Return, word for word, the lines of the listing below from the one with "line 52: you" through the one with "lines 12--30: this", and no other lines.

BEGIN MATERIAL FOR THE TASK

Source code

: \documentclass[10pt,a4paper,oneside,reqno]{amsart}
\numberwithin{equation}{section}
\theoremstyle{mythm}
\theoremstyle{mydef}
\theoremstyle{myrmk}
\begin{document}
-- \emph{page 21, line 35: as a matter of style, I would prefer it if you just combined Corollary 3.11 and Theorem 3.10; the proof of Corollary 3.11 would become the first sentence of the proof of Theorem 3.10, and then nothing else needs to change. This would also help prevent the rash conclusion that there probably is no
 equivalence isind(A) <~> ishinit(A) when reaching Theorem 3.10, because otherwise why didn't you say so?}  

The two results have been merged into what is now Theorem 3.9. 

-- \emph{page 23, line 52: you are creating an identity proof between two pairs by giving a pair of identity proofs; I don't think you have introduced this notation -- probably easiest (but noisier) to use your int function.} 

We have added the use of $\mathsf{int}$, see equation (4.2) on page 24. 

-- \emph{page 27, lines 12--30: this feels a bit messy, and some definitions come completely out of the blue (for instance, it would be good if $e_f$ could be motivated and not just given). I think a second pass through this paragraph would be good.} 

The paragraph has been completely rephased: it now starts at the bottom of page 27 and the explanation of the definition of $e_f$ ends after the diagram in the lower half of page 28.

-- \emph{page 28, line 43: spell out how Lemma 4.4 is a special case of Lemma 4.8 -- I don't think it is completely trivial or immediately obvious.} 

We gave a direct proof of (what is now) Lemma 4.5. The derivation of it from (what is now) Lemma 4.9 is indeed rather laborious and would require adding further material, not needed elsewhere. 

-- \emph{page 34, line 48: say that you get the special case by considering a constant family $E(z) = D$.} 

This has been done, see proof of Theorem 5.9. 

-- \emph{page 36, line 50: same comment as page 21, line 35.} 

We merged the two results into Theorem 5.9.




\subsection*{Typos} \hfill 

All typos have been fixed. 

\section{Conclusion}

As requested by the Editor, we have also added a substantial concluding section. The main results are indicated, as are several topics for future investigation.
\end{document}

END MATERIAL FOR THE TASK

### ANSWER TO THIS PROBLEM
-- \emph{page 23, line 52: you are creating an identity proof between two pairs by giving a pair of identity proofs; I don't think you have introduced this notation -- probably easiest (but noisier) to use your int function.} 

We have added the use of $\mathsf{int}$, see equation (4.2) on page 24. 

-- \emph{page 27, lines 12--30: this feels a bit messy, and some definitions come completely out of the blue (for instance, it would be good if $e_f$ could be motivated and not just given). I think a second pass through this paragraph would be good.} 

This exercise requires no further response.